**Exercise requirements:** In the entries below, identify every line with the string "another" and copy it.

Saved data entries:
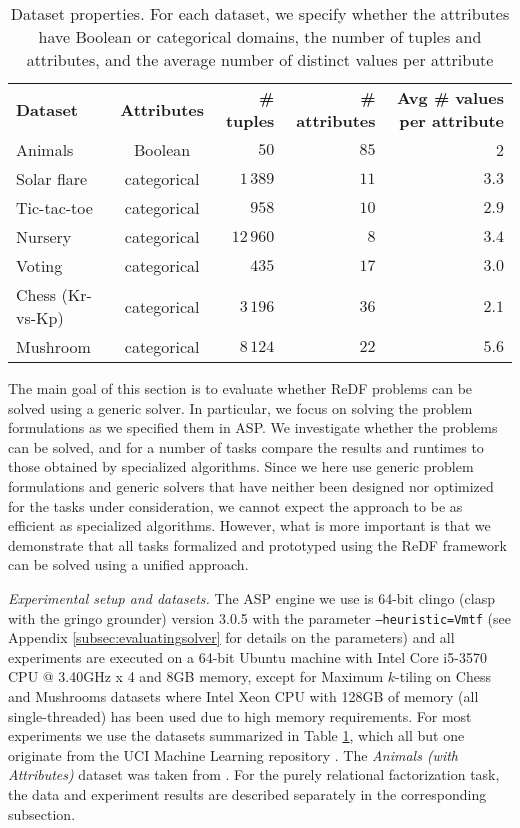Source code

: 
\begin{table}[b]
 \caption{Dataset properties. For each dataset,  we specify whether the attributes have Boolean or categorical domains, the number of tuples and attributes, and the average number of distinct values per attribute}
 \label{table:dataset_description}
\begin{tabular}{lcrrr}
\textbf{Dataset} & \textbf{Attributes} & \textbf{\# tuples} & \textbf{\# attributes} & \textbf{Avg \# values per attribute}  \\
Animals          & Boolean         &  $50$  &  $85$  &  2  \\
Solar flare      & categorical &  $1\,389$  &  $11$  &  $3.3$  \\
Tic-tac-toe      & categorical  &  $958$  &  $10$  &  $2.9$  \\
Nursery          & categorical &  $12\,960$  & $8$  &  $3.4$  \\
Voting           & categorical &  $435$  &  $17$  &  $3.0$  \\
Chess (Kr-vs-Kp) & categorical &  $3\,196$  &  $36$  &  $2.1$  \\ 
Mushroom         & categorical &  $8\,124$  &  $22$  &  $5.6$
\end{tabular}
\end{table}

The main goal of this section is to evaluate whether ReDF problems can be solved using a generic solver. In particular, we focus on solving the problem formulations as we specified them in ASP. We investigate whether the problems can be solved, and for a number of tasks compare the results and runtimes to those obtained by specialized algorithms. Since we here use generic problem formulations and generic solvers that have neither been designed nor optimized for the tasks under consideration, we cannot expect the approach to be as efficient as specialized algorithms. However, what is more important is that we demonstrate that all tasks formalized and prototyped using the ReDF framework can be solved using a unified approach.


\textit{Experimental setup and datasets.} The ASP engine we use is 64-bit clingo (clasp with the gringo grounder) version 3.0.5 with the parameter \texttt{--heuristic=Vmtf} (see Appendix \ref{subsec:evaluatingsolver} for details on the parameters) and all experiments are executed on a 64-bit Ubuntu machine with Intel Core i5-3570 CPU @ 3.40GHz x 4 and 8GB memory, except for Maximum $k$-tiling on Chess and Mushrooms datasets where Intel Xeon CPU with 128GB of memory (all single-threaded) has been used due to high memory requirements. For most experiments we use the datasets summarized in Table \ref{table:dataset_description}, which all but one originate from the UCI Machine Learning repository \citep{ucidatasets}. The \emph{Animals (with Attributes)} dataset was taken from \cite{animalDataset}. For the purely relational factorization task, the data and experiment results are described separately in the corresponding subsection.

---

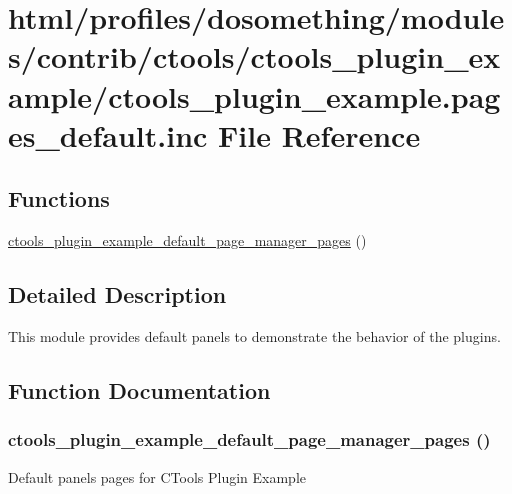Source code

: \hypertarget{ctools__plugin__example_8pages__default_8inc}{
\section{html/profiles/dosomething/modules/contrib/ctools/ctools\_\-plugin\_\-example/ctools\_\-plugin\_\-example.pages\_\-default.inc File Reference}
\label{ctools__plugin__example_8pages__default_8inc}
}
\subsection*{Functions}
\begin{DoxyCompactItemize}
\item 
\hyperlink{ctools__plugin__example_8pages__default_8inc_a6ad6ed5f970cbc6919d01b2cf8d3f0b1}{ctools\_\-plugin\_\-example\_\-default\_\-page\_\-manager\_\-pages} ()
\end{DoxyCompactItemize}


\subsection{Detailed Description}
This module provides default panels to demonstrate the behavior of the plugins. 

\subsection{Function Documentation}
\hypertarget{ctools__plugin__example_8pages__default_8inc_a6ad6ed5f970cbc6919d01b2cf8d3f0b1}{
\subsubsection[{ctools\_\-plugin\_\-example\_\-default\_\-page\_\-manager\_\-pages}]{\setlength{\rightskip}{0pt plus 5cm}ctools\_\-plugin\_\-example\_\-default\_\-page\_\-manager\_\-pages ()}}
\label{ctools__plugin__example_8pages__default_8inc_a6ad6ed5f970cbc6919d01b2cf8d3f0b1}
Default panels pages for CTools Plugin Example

--

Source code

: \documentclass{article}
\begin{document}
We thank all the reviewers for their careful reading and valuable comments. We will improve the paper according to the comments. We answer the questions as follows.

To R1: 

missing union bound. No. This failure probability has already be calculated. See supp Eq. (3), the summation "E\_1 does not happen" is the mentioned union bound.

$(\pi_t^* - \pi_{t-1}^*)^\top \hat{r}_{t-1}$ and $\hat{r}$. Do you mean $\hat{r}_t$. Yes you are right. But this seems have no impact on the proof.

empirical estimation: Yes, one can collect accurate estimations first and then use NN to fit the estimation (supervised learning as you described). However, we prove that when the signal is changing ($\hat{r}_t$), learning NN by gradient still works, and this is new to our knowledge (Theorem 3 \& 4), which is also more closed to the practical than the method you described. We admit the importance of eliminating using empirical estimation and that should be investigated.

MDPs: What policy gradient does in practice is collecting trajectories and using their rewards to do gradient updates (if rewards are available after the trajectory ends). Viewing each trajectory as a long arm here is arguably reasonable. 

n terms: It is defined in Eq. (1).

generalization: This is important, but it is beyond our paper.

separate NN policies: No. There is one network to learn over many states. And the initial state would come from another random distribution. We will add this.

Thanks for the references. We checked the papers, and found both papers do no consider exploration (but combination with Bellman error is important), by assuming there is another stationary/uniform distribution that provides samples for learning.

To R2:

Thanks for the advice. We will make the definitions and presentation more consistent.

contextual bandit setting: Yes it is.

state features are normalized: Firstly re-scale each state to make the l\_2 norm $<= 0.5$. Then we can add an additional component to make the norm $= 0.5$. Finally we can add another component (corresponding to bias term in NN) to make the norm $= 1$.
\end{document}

**Finished exercise:**
separate NN policies: No. There is one network to learn over many states. And the initial state would come from another random distribution. We will add this.
Thanks for the references. We checked the papers, and found both papers do no consider exploration (but combination with Bellman error is important), by assuming there is another stationary/uniform distribution that provides samples for learning.
state features are normalized: Firstly re-scale each state to make the l\_2 norm $<= 0.5$. Then we can add an additional component to make the norm $= 0.5$. Finally we can add another component (corresponding to bias term in NN) to make the norm $= 1$.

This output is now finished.